▸ **Task item**: Scan the records for "nbsp" and copy each line that contains it.

Source texts of formatted documents
◆ ◆ ◆ ◆ ◆ ◆ ◆
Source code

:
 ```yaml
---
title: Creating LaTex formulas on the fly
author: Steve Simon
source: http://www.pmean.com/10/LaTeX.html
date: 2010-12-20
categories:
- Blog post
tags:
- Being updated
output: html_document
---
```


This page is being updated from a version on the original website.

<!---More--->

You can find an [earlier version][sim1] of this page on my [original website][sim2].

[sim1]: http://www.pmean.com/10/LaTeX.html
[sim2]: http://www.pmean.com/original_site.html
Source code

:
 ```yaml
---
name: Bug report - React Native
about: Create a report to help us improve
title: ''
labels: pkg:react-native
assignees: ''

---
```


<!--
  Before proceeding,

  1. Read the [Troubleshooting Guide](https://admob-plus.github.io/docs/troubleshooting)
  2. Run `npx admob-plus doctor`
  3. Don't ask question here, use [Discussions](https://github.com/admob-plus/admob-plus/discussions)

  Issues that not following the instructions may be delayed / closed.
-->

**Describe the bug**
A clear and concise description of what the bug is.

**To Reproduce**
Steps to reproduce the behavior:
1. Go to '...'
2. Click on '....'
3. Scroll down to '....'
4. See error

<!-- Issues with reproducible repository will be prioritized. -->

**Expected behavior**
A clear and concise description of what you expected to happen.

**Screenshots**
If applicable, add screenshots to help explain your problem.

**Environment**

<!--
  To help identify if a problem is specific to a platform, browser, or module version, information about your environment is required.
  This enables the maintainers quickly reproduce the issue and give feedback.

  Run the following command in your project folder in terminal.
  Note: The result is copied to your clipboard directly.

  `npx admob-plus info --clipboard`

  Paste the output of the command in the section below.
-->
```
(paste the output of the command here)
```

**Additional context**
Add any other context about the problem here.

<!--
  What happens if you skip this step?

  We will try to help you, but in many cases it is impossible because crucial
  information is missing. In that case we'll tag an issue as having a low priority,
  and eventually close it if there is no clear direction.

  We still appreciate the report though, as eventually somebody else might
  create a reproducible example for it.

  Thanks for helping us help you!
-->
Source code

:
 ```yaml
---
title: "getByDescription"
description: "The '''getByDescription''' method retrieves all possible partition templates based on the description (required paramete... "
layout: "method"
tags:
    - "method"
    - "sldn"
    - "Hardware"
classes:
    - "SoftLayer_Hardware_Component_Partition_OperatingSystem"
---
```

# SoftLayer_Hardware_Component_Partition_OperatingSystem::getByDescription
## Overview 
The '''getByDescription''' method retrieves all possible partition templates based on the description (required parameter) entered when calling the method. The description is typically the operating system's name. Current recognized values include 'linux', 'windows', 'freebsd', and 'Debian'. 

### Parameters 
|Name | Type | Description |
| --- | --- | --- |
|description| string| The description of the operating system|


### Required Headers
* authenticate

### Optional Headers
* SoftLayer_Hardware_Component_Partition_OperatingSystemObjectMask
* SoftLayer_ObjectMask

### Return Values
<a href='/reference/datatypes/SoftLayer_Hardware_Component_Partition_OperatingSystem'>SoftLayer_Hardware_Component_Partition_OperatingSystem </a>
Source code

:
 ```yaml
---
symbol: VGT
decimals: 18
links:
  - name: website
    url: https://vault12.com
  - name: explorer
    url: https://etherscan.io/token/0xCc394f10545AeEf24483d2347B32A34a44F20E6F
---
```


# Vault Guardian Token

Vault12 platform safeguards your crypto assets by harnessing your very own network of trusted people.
◆ ◆ ◆ ◆ ◆ ◆ ◆
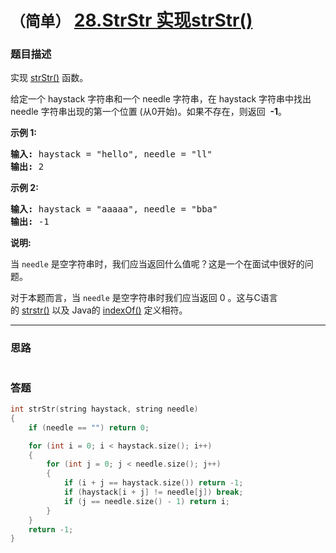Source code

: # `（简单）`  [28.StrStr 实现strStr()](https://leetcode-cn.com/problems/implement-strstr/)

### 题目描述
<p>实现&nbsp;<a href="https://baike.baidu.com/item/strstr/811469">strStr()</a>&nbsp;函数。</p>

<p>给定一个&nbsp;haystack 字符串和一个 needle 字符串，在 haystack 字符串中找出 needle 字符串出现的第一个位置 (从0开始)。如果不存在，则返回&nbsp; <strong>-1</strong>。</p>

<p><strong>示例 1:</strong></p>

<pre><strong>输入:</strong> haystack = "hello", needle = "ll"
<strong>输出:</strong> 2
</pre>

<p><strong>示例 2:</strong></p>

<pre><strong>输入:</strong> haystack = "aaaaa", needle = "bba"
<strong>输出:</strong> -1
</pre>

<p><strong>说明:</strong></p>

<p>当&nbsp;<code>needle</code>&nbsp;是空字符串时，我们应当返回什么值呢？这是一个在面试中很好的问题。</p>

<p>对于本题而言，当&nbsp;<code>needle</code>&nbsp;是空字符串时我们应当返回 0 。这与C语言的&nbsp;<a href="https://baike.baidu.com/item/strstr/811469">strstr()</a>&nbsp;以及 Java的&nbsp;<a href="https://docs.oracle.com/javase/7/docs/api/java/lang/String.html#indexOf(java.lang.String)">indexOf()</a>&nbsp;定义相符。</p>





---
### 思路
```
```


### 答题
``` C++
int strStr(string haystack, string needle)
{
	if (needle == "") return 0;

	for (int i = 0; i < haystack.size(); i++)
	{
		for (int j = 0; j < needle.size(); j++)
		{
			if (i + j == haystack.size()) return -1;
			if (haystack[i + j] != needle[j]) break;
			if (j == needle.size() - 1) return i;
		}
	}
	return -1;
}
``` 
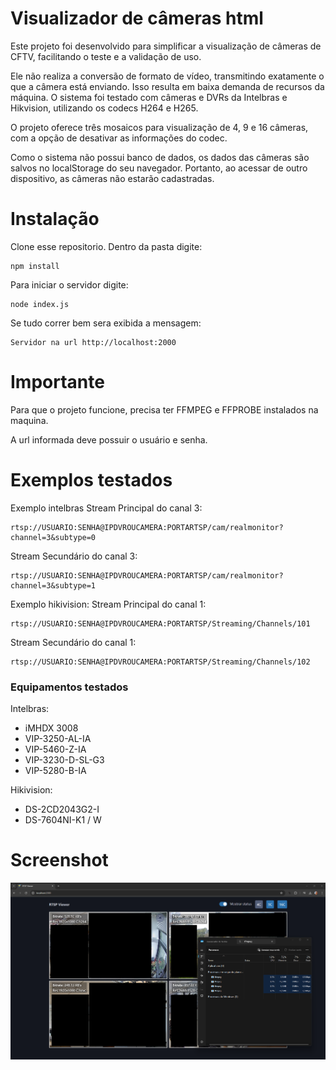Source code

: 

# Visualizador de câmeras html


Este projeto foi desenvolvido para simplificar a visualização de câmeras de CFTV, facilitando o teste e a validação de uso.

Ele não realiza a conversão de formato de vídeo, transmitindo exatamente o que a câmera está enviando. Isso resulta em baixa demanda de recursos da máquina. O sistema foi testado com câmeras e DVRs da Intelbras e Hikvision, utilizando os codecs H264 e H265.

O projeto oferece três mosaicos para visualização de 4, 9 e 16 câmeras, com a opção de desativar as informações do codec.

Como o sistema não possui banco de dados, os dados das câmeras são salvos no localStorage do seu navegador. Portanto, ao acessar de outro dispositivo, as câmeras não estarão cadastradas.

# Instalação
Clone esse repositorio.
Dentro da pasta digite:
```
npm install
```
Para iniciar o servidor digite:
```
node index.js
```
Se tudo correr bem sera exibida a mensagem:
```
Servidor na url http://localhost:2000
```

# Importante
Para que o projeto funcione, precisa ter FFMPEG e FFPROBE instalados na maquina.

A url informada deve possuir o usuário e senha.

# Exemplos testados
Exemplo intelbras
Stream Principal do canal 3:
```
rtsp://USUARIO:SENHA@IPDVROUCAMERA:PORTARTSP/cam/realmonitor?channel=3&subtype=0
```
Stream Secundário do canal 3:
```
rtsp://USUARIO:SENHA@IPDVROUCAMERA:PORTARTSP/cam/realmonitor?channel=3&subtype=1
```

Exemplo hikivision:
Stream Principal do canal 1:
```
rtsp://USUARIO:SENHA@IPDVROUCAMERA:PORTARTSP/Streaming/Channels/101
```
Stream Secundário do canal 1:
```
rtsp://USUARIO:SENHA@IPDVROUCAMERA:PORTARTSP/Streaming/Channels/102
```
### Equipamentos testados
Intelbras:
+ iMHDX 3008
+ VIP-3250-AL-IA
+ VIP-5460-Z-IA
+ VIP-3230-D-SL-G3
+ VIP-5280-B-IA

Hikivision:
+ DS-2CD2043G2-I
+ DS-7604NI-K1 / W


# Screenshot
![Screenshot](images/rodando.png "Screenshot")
◆ ◆ ◆ ◆ ◆ ◆ ◆
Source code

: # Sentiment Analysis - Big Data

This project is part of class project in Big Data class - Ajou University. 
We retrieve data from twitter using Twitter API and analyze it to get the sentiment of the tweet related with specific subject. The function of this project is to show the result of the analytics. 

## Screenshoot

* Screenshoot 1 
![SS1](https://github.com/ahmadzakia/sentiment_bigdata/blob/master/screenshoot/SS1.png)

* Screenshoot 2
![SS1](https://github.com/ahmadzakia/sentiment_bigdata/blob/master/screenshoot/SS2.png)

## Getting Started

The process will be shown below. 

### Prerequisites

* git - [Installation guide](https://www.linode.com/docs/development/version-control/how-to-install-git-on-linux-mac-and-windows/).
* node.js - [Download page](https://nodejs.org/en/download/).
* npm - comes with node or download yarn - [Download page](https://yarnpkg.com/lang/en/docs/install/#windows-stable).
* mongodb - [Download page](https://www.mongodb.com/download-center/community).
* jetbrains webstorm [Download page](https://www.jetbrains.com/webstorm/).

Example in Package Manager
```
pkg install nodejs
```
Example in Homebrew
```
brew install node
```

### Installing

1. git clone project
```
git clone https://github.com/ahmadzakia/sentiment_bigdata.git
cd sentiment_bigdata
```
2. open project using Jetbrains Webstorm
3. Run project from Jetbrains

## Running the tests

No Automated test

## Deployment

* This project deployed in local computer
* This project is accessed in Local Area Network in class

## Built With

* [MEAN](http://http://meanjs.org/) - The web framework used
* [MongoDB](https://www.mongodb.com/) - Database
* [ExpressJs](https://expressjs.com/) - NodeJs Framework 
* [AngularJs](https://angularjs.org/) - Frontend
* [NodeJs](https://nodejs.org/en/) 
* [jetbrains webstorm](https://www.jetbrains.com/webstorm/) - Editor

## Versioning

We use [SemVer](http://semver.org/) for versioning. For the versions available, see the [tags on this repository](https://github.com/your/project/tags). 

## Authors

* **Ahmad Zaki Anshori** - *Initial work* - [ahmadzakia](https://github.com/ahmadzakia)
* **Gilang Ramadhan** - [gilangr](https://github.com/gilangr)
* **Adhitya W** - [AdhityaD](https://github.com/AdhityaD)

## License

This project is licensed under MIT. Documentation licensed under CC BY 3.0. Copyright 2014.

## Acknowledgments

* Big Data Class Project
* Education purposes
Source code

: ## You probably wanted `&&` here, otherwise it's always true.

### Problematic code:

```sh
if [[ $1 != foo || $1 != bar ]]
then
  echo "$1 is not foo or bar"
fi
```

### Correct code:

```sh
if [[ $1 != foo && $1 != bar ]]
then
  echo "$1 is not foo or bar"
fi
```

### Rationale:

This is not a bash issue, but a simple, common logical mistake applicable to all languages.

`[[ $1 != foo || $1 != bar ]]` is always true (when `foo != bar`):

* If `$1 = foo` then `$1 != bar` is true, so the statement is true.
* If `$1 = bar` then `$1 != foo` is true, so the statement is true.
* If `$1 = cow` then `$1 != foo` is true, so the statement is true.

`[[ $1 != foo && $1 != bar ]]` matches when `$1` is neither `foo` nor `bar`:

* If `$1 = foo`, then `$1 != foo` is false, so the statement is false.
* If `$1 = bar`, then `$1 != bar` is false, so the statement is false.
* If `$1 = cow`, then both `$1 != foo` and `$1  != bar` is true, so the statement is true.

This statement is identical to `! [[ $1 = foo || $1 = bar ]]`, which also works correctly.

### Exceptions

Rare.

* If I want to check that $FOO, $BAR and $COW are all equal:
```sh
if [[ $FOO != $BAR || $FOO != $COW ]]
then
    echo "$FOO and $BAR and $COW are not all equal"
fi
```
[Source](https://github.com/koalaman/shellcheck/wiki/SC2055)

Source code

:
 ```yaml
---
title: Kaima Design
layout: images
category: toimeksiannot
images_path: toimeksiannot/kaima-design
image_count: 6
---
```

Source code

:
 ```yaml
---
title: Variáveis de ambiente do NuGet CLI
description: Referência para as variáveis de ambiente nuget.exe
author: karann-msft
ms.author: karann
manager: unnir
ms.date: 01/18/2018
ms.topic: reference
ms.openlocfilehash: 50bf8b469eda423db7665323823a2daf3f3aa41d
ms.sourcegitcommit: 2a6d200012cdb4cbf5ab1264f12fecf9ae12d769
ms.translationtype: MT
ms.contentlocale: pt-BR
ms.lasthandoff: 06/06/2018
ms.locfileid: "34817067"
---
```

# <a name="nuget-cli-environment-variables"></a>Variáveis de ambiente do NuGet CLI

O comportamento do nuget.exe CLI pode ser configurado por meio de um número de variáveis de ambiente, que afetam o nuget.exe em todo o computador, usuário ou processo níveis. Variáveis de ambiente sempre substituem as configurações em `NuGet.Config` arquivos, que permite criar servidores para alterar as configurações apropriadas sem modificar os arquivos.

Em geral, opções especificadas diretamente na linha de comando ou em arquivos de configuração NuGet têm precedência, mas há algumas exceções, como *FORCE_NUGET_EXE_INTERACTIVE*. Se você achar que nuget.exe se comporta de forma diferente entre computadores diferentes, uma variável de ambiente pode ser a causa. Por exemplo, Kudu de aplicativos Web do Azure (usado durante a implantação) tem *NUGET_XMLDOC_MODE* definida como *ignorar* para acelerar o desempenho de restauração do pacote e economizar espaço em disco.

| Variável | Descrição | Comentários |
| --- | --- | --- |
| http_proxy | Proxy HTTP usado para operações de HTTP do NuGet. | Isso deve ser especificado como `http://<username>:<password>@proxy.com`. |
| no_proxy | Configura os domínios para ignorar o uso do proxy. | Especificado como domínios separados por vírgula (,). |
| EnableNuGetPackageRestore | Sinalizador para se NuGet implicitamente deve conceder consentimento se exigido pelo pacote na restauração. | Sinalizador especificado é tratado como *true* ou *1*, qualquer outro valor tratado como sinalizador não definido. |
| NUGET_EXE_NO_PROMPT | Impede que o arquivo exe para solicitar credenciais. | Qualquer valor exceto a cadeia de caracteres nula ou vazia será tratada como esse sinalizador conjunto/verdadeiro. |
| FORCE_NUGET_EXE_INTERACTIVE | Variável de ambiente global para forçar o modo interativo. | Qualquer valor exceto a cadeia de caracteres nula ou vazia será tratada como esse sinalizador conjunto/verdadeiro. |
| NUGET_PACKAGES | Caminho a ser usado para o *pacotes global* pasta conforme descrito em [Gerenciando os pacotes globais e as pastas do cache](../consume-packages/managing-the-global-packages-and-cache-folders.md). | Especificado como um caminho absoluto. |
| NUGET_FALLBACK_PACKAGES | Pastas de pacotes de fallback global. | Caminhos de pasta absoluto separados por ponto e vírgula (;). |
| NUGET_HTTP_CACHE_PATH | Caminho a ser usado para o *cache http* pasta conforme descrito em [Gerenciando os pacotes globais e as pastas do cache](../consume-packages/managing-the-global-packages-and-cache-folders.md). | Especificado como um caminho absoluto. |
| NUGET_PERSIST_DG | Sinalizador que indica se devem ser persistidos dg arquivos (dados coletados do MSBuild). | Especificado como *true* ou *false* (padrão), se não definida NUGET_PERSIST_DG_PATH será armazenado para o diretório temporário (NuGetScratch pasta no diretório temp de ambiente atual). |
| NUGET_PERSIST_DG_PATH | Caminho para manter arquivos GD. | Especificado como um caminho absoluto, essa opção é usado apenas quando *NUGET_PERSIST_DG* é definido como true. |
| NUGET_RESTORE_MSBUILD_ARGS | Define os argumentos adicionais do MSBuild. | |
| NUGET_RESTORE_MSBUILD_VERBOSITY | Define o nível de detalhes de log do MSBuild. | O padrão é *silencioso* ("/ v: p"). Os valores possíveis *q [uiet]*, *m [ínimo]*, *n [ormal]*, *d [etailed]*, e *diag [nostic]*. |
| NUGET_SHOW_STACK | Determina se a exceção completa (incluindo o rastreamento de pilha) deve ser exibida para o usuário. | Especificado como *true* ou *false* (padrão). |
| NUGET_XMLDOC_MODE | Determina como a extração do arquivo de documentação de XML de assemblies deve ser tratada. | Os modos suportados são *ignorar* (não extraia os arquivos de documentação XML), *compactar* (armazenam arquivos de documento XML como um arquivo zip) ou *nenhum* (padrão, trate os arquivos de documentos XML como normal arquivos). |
◆ ◆ ◆ ◆ ◆ ◆ ◆
▸ **Final answer**:
<p>实现&nbsp;<a href="https://baike.baidu.com/item/strstr/811469">strStr()</a>&nbsp;函数。</p>
<p>给定一个&nbsp;haystack 字符串和一个 needle 字符串，在 haystack 字符串中找出 needle 字符串出现的第一个位置 (从0开始)。如果不存在，则返回&nbsp; <strong>-1</strong>。</p>
<p>当&nbsp;<code>needle</code>&nbsp;是空字符串时，我们应当返回什么值呢？这是一个在面试中很好的问题。</p>
<p>对于本题而言，当&nbsp;<code>needle</code>&nbsp;是空字符串时我们应当返回 0 。这与C语言的&nbsp;<a href="https://baike.baidu.com/item/strstr/811469">strstr()</a>&nbsp;以及 Java的&nbsp;<a href="https://docs.oracle.com/javase/7/docs/api/java/lang/String.html#indexOf(java.lang.String)">indexOf()</a>&nbsp;定义相符。</p>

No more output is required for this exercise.